Scan the records below for the word "siapa". Copy each line where it appears.

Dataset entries
--- START ---

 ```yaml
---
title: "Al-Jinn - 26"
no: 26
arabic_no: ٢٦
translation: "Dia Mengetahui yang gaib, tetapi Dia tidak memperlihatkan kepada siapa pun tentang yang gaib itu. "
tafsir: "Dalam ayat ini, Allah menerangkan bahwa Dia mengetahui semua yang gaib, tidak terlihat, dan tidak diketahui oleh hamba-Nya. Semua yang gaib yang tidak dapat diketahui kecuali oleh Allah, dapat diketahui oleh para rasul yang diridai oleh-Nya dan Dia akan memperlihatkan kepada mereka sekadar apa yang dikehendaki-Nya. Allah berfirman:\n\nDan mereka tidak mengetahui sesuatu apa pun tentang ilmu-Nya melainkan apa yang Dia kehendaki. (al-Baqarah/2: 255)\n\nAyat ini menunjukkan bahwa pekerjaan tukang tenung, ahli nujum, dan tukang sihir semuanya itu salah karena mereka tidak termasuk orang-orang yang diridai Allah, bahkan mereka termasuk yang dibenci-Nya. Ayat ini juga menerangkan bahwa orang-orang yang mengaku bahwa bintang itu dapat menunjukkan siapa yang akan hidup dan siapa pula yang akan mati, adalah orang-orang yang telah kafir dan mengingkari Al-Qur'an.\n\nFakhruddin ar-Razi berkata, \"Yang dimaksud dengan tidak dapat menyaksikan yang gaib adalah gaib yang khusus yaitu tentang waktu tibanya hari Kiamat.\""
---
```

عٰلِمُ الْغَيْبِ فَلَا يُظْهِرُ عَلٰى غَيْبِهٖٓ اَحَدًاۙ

--- END ---

### Reply to the exercise
translation: "Dia Mengetahui yang gaib, tetapi Dia tidak memperlihatkan kepada siapa pun tentang yang gaib itu. "
tafsir: "Dalam ayat ini, Allah menerangkan bahwa Dia mengetahui semua yang gaib, tidak terlihat, dan tidak diketahui oleh hamba-Nya. Semua yang gaib yang tidak dapat diketahui kecuali oleh Allah, dapat diketahui oleh para rasul yang diridai oleh-Nya dan Dia akan memperlihatkan kepada mereka sekadar apa yang dikehendaki-Nya. Allah berfirman:\n\nDan mereka tidak mengetahui sesuatu apa pun tentang ilmu-Nya melainkan apa yang Dia kehendaki. (al-Baqarah/2: 255)\n\nAyat ini menunjukkan bahwa pekerjaan tukang tenung, ahli nujum, dan tukang sihir semuanya itu salah karena mereka tidak termasuk orang-orang yang diridai Allah, bahkan mereka termasuk yang dibenci-Nya. Ayat ini juga menerangkan bahwa orang-orang yang mengaku bahwa bintang itu dapat menunjukkan siapa yang akan hidup dan siapa pula yang akan mati, adalah orang-orang yang telah kafir dan mengingkari Al-Qur'an.\n\nFakhruddin ar-Razi berkata, \"Yang dimaksud dengan tidak dapat menyaksikan yang gaib adalah gaib yang khusus yaitu tentang waktu tibanya hari Kiamat.\""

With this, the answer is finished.